Task prompt —
Which of the lines below holds the string "when"? Copy every line that does.

(Beginning of Listed entries)

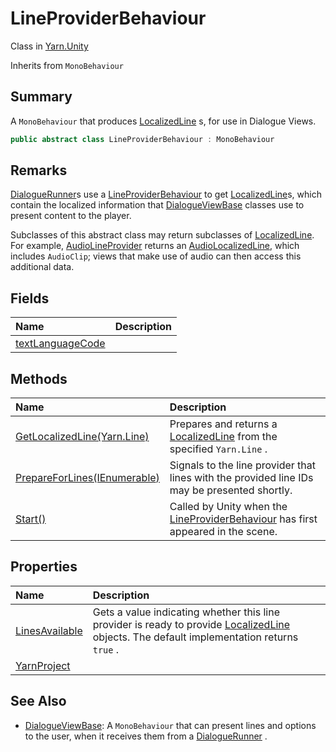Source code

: # LineProviderBehaviour

Class in [Yarn.Unity](/api/csharp/yarn.unity.md)

Inherits from `MonoBehaviour`

## Summary


A  <code>MonoBehaviour</code>  that produces  <a href="yarn.unity.localizedline.md">LocalizedLine</a> s, for use in Dialogue Views.


```csharp
public abstract class LineProviderBehaviour : MonoBehaviour
```

## Remarks

<p>
<a href="yarn.unity.dialoguerunner.md">DialogueRunner</a>s use a <a href="yarn.unity.lineproviderbehaviour.md">LineProviderBehaviour</a> to get <a href="yarn.unity.localizedline.md">LocalizedLine</a>s,
which contain the localized information that <a href="yarn.unity.dialogueviewbase.md">DialogueViewBase</a> classes use to present content to the
player. 
</p> <p>
Subclasses of this abstract class may return subclasses of <a href="yarn.unity.localizedline.md">LocalizedLine</a>. For example, <a href="yarn.unity.audiolineprovider.md">AudioLineProvider</a> returns an <a href="yarn.unity.audiolocalizedline.md">AudioLocalizedLine</a>, which includes <code>AudioClip</code>; views that make use of audio can then access
this additional data.
</p>

## Fields

|Name|Description|
|:---|:---|
|[textLanguageCode](/api/csharp/yarn.unity.lineproviderbehaviour.textlanguagecode.md)||

## Methods

|Name|Description|
|:---|:---|
|[GetLocalizedLine(Yarn.Line)](/api/csharp/yarn.unity.lineproviderbehaviour.getlocalizedline.md)|Prepares and returns a  <a href="yarn.unity.localizedline.md">LocalizedLine</a>  from the specified  <code>Yarn.Line</code> .|
|[PrepareForLines(IEnumerable<string>)](/api/csharp/yarn.unity.lineproviderbehaviour.prepareforlines.md)|Signals to the line provider that lines with the provided line IDs may be presented shortly.|
|[Start()](/api/csharp/yarn.unity.lineproviderbehaviour.start.md)|Called by Unity when the  <a href="yarn.unity.lineproviderbehaviour.md">LineProviderBehaviour</a>  has first appeared in the scene.|

## Properties

|Name|Description|
|:---|:---|
|[LinesAvailable](/api/csharp/yarn.unity.lineproviderbehaviour.linesavailable.md)|Gets a value indicating whether this line provider is ready to provide  <a href="yarn.unity.localizedline.md">LocalizedLine</a>  objects. The default implementation returns  <code>true</code> .|
|[YarnProject](/api/csharp/yarn.unity.lineproviderbehaviour.yarnproject.md)||

## See Also

* [DialogueViewBase](/api/csharp/yarn.unity.dialogueviewbase.md): A  <code>MonoBehaviour</code>  that can present lines and options to the user, when it receives them from a   <a href="yarn.unity.dialoguerunner.md">DialogueRunner</a> .

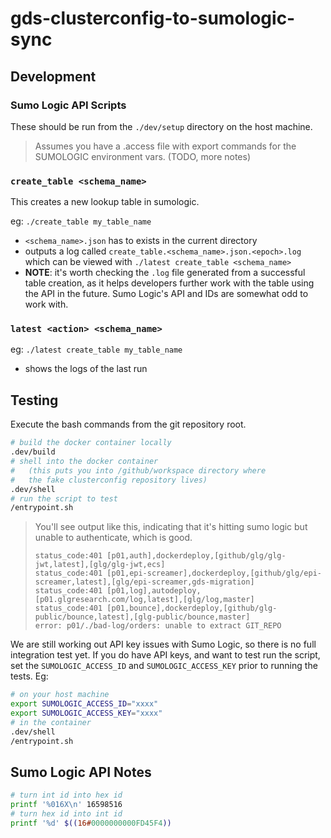 # gds-clusterconfig-to-sumologic-sync

## Development

### Sumo Logic API Scripts

These should be run from the `./dev/setup` directory on the host machine.

> Assumes you have a .access file with export commands for the SUMOLOGIC environment vars.  (TODO, more notes)

### `create_table <schema_name>`

This creates a new lookup table in sumologic. 

eg: `./create_table my_table_name`

- `<schema_name>.json` has to exists in the current directory
- outputs a log called `create_table.<schema_name>.json.<epoch>.log` which can be viewed with `./latest create_table <schema_name>`
- **NOTE**: it's worth checking the `.log` file generated from a successful table creation, as it helps developers further work with the table using the API in the future.  Sumo Logic's API and IDs are somewhat odd to work with.

### `latest <action> <schema_name>`

eg: `./latest create_table my_table_name`

- shows the logs of the last run

## Testing

Execute the bash commands from the git repository root.

```bash
# build the docker container locally
.dev/build
# shell into the docker container
#   (this puts you into /github/workspace directory where 
#   the fake clusterconfig repository lives)
.dev/shell
# run the script to test
/entrypoint.sh
```

> You'll see output like this, indicating that it's hitting sumo logic but unable to authenticate, which is good.
>
> ```
> status_code:401 [p01,auth],dockerdeploy,[github/glg/glg-jwt,latest],[glg/glg-jwt,ecs]
> status_code:401 [p01,epi-screamer],dockerdeploy,[github/glg/epi-screamer,latest],[glg/epi-screamer,gds-migration]
> status_code:401 [p01,log],autodeploy,[p01.glgresearch.com/log,latest],[glg/log,master]
> status_code:401 [p01,bounce],dockerdeploy,[github/glg-public/bounce,latest],[glg-public/bounce,master]
> error: p01/./bad-log/orders: unable to extract GIT_REPO
> ```

We are still working out API key issues with Sumo Logic, so there is no full integration test yet.  If you do have API keys, and want to test run the script, set the `SUMOLOGIC_ACCESS_ID` and `SUMOLOGIC_ACCESS_KEY` prior to running the tests.  Eg:

```bash
# on your host machine
export SUMOLOGIC_ACCESS_ID="xxxx"
export SUMOLOGIC_ACCESS_KEY="xxxx"
# in the container
.dev/shell
/entrypoint.sh
```

## Sumo Logic API Notes

```bash
# turn int id into hex id
printf '%016X\n' 16598516
# turn hex id into int id
printf '%d' $((16#0000000000FD45F4))
```

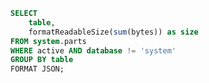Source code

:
 ```sql tables
SELECT
    table,
    formatReadableSize(sum(bytes)) as size
FROM system.parts
WHERE active AND database != 'system'
GROUP BY table
FORMAT JSON;
```


<DataTable value={tables}>
    <Column field="table" header="Table name"></Column>
    <Column field="size" header="Size"></Column>
</DataTable>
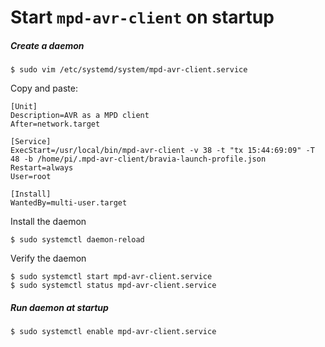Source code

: # Start `mpd-avr-client` on startup

##### Create a daemon

```shell
$ sudo vim /etc/systemd/system/mpd-avr-client.service
```



Copy and paste:

```shell
[Unit]
Description=AVR as a MPD client
After=network.target

[Service]
ExecStart=/usr/local/bin/mpd-avr-client -v 38 -t "tx 15:44:69:09" -T 48 -b /home/pi/.mpd-avr-client/bravia-launch-profile.json
Restart=always
User=root

[Install]
WantedBy=multi-user.target
```



Install the daemon

```shell
$ sudo systemctl daemon-reload
```



Verify the daemon

```shell
$ sudo systemctl start mpd-avr-client.service
$ sudo systemctl status mpd-avr-client.service
```





##### Run daemon at startup

```shell
$ sudo systemctl enable mpd-avr-client.service
```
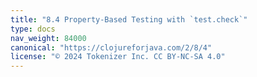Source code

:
 ```yaml
---
title: "8.4 Property-Based Testing with `test.check`"
type: docs
nav_weight: 84000
canonical: "https://clojureforjava.com/2/8/4"
license: "© 2024 Tokenizer Inc. CC BY-NC-SA 4.0"
---
```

(End of Listed entries)

Solved exercise —
|[Start()](/api/csharp/yarn.unity.lineproviderbehaviour.start.md)|Called by Unity when the  <a href="yarn.unity.lineproviderbehaviour.md">LineProviderBehaviour</a>  has first appeared in the scene.|
* [DialogueViewBase](/api/csharp/yarn.unity.dialogueviewbase.md): A  <code>MonoBehaviour</code>  that can present lines and options to the user, when it receives them from a   <a href="yarn.unity.dialoguerunner.md">DialogueRunner</a> .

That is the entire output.